Exercise description
Print every entry exactly as written and exclude all images.

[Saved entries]

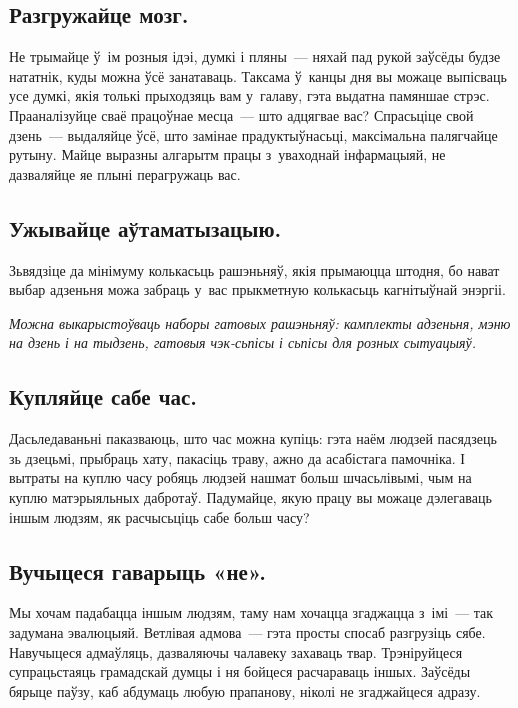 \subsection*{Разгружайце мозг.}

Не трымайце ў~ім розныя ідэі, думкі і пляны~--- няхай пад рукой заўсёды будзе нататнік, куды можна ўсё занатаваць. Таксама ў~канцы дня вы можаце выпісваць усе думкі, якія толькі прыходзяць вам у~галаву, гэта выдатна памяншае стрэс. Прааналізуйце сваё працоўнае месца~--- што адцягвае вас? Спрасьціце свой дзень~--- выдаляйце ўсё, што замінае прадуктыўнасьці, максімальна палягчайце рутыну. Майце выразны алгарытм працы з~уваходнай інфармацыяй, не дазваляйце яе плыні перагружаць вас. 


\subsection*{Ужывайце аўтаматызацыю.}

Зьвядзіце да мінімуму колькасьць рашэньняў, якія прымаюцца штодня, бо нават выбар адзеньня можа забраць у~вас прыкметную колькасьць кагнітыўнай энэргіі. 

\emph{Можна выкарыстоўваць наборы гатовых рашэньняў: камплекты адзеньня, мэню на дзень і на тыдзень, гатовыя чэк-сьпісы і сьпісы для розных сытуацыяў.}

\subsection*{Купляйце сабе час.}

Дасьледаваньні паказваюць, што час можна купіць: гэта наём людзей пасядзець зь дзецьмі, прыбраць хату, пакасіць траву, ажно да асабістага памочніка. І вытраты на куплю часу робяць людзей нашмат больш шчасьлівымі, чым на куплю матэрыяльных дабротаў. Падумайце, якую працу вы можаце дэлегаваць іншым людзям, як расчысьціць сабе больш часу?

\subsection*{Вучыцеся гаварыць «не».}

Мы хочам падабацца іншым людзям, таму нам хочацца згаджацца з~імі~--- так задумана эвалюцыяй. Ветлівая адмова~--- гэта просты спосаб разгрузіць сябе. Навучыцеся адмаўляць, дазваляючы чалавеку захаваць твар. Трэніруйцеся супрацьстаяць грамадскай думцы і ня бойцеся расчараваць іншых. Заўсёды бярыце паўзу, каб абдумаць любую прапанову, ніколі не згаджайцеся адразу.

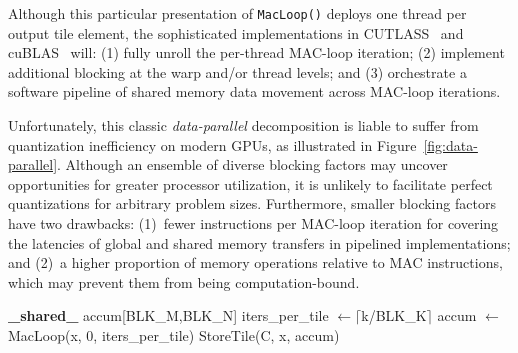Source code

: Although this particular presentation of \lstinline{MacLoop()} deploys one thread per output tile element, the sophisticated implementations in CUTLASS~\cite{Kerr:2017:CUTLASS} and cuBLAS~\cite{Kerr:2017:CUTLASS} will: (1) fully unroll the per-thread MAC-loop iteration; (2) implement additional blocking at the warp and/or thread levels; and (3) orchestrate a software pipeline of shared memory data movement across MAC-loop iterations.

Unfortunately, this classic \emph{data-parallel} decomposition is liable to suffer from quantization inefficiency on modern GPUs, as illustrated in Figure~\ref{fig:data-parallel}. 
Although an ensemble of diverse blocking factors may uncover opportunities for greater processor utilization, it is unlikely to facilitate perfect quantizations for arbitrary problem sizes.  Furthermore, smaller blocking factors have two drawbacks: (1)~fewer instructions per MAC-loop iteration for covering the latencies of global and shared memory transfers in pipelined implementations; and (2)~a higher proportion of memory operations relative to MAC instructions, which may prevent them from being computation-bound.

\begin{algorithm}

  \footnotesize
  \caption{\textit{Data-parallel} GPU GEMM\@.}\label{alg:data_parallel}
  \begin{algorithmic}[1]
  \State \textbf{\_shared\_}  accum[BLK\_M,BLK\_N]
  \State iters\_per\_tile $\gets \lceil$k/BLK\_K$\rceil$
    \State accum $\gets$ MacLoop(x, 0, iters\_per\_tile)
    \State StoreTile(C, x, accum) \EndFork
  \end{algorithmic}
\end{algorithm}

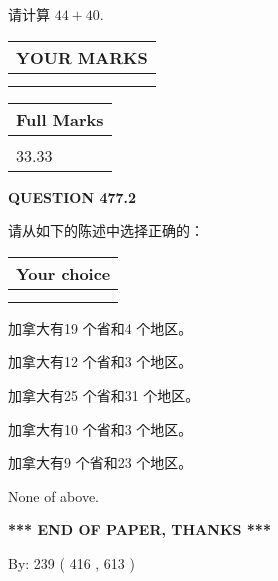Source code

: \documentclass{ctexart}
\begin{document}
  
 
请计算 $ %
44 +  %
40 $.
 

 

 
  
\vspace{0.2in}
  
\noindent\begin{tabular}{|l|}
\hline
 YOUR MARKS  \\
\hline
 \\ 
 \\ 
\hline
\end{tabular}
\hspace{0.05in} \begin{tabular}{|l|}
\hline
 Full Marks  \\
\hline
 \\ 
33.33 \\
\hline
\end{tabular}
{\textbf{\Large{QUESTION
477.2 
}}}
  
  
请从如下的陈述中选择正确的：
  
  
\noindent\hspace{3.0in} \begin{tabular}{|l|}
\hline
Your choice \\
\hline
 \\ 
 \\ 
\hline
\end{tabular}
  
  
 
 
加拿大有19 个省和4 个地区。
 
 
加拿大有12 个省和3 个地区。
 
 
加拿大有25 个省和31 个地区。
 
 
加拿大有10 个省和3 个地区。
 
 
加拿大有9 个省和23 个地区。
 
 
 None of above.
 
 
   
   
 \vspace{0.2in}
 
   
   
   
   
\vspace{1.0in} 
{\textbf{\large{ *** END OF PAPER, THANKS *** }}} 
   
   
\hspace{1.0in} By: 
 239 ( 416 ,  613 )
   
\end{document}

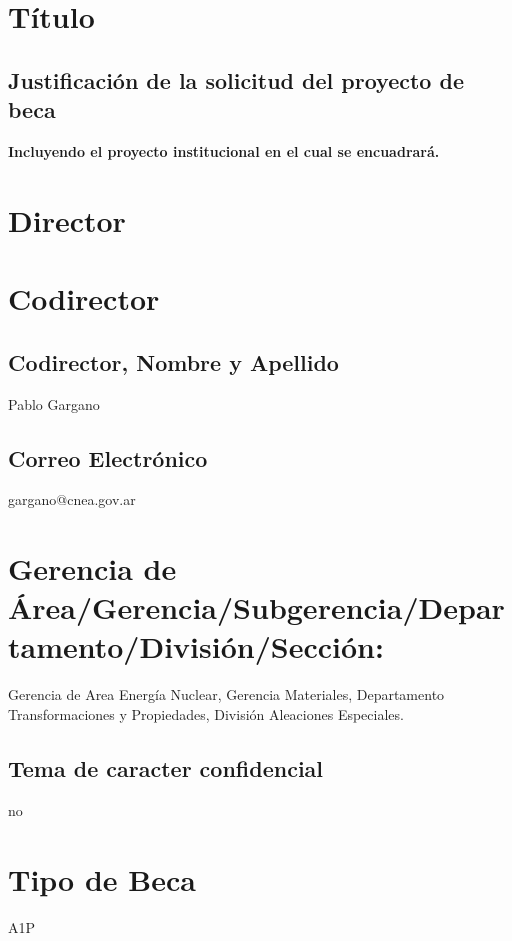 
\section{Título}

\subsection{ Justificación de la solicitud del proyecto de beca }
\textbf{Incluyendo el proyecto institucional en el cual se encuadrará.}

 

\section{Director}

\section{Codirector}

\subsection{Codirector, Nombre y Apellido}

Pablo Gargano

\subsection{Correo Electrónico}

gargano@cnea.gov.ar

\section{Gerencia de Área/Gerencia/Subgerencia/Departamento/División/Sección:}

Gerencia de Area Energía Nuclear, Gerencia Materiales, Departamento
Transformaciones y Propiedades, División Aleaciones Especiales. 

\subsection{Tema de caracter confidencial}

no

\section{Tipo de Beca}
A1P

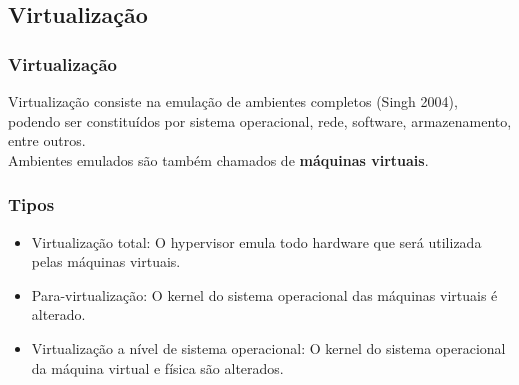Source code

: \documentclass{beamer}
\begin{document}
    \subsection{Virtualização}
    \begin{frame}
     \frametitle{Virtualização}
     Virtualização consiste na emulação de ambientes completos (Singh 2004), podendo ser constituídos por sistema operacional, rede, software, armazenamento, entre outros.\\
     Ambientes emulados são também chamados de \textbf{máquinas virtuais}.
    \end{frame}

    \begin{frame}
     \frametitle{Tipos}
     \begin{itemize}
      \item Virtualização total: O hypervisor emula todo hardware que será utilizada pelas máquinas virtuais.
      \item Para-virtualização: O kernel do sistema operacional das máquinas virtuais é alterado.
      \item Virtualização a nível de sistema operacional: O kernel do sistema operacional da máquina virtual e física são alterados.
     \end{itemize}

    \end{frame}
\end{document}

Exercise solution
 \subsection*{Разгружайце мозг.}

Не трымайце ў~ім розныя ідэі, думкі і пляны~--- няхай пад рукой заўсёды будзе нататнік, куды можна ўсё занатаваць. Таксама ў~канцы дня вы можаце выпісваць усе думкі, якія толькі прыходзяць вам у~галаву, гэта выдатна памяншае стрэс. Прааналізуйце сваё працоўнае месца~--- што адцягвае вас? Спрасьціце свой дзень~--- выдаляйце ўсё, што замінае прадуктыўнасьці, максімальна палягчайце рутыну. Майце выразны алгарытм працы з~уваходнай інфармацыяй, не дазваляйце яе плыні перагружаць вас. 


\subsection*{Ужывайце аўтаматызацыю.}

Зьвядзіце да мінімуму колькасьць рашэньняў, якія прымаюцца штодня, бо нават выбар адзеньня можа забраць у~вас прыкметную колькасьць кагнітыўнай энэргіі. 

\emph{Можна выкарыстоўваць наборы гатовых рашэньняў: камплекты адзеньня, мэню на дзень і на тыдзень, гатовыя чэк-сьпісы і сьпісы для розных сытуацыяў.}

\subsection*{Купляйце сабе час.}

Дасьледаваньні паказваюць, што час можна купіць: гэта наём людзей пасядзець зь дзецьмі, прыбраць хату, пакасіць траву, ажно да асабістага памочніка. І вытраты на куплю часу робяць людзей нашмат больш шчасьлівымі, чым на куплю матэрыяльных дабротаў. Падумайце, якую працу вы можаце дэлегаваць іншым людзям, як расчысьціць сабе больш часу?

\subsection*{Вучыцеся гаварыць «не».}

Мы хочам падабацца іншым людзям, таму нам хочацца згаджацца з~імі~--- так задумана эвалюцыяй. Ветлівая адмова~--- гэта просты спосаб разгрузіць сябе. Навучыцеся адмаўляць, дазваляючы чалавеку захаваць твар. Трэніруйцеся супрацьстаяць грамадскай думцы і ня бойцеся расчараваць іншых. Заўсёды бярыце паўзу, каб абдумаць любую прапанову, ніколі не згаджайцеся адразу.

Source code

: Although this particular presentation of \lstinline{MacLoop()} deploys one thread per output tile element, the sophisticated implementations in CUTLASS~\cite{Kerr:2017:CUTLASS} and cuBLAS~\cite{Kerr:2017:CUTLASS} will: (1) fully unroll the per-thread MAC-loop iteration; (2) implement additional blocking at the warp and/or thread levels; and (3) orchestrate a software pipeline of shared memory data movement across MAC-loop iterations.

Unfortunately, this classic \emph{data-parallel} decomposition is liable to suffer from quantization inefficiency on modern GPUs, as illustrated in Figure~\ref{fig:data-parallel}. 
Although an ensemble of diverse blocking factors may uncover opportunities for greater processor utilization, it is unlikely to facilitate perfect quantizations for arbitrary problem sizes.  Furthermore, smaller blocking factors have two drawbacks: (1)~fewer instructions per MAC-loop iteration for covering the latencies of global and shared memory transfers in pipelined implementations; and (2)~a higher proportion of memory operations relative to MAC instructions, which may prevent them from being computation-bound.

\begin{algorithm}

  \footnotesize
  \caption{\textit{Data-parallel} GPU GEMM\@.}\label{alg:data_parallel}
  \begin{algorithmic}[1]
  \State \textbf{\_shared\_}  accum[BLK\_M,BLK\_N]
  \State iters\_per\_tile $\gets \lceil$k/BLK\_K$\rceil$
    \State accum $\gets$ MacLoop(x, 0, iters\_per\_tile)
    \State StoreTile(C, x, accum) \EndFork
  \end{algorithmic}
\end{algorithm}

Source code

: \documentclass{ctexart}
\begin{document}
  
 
请计算 $ %
44 +  %
40 $.
 

 

 
  
\vspace{0.2in}
  
\noindent\begin{tabular}{|l|}
\hline
 YOUR MARKS  \\
\hline
 \\ 
 \\ 
\hline
\end{tabular}
\hspace{0.05in} \begin{tabular}{|l|}
\hline
 Full Marks  \\
\hline
 \\ 
33.33 \\
\hline
\end{tabular}
{\textbf{\Large{QUESTION
477.2 
}}}
  
  
请从如下的陈述中选择正确的：
  
  
\noindent\hspace{3.0in} \begin{tabular}{|l|}
\hline
Your choice \\
\hline
 \\ 
 \\ 
\hline
\end{tabular}
  
  
 
 
加拿大有19 个省和4 个地区。
 
 
加拿大有12 个省和3 个地区。
 
 
加拿大有25 个省和31 个地区。
 
 
加拿大有10 个省和3 个地区。
 
 
加拿大有9 个省和23 个地区。
 
 
 None of above.
 
 
   
   
 \vspace{0.2in}
 
   
   
   
   
\vspace{1.0in} 
{\textbf{\large{ *** END OF PAPER, THANKS *** }}} 
   
   
\hspace{1.0in} By: 
 239 ( 416 ,  613 )
   
\end{document}

\section{Título}

\subsection{ Justificación de la solicitud del proyecto de beca }
\textbf{Incluyendo el proyecto institucional en el cual se encuadrará.}

 

\section{Director}

\section{Codirector}

\subsection{Codirector, Nombre y Apellido}

Pablo Gargano

\subsection{Correo Electrónico}

gargano@cnea.gov.ar

\section{Gerencia de Área/Gerencia/Subgerencia/Departamento/División/Sección:}

Gerencia de Area Energía Nuclear, Gerencia Materiales, Departamento
Transformaciones y Propiedades, División Aleaciones Especiales. 

\subsection{Tema de caracter confidencial}

no

\section{Tipo de Beca}
A1P

Source code

: \documentclass{beamer}
\begin{document}
    \subsection{Virtualização}
    \begin{frame}
     \frametitle{Virtualização}
     Virtualização consiste na emulação de ambientes completos (Singh 2004), podendo ser constituídos por sistema operacional, rede, software, armazenamento, entre outros.\\
     Ambientes emulados são também chamados de \textbf{máquinas virtuais}.
    \end{frame}

    \begin{frame}
     \frametitle{Tipos}
     \begin{itemize}
      \item Virtualização total: O hypervisor emula todo hardware que será utilizada pelas máquinas virtuais.
      \item Para-virtualização: O kernel do sistema operacional das máquinas virtuais é alterado.
      \item Virtualização a nível de sistema operacional: O kernel do sistema operacional da máquina virtual e física são alterados.
     \end{itemize}

    \end{frame}
\end{document}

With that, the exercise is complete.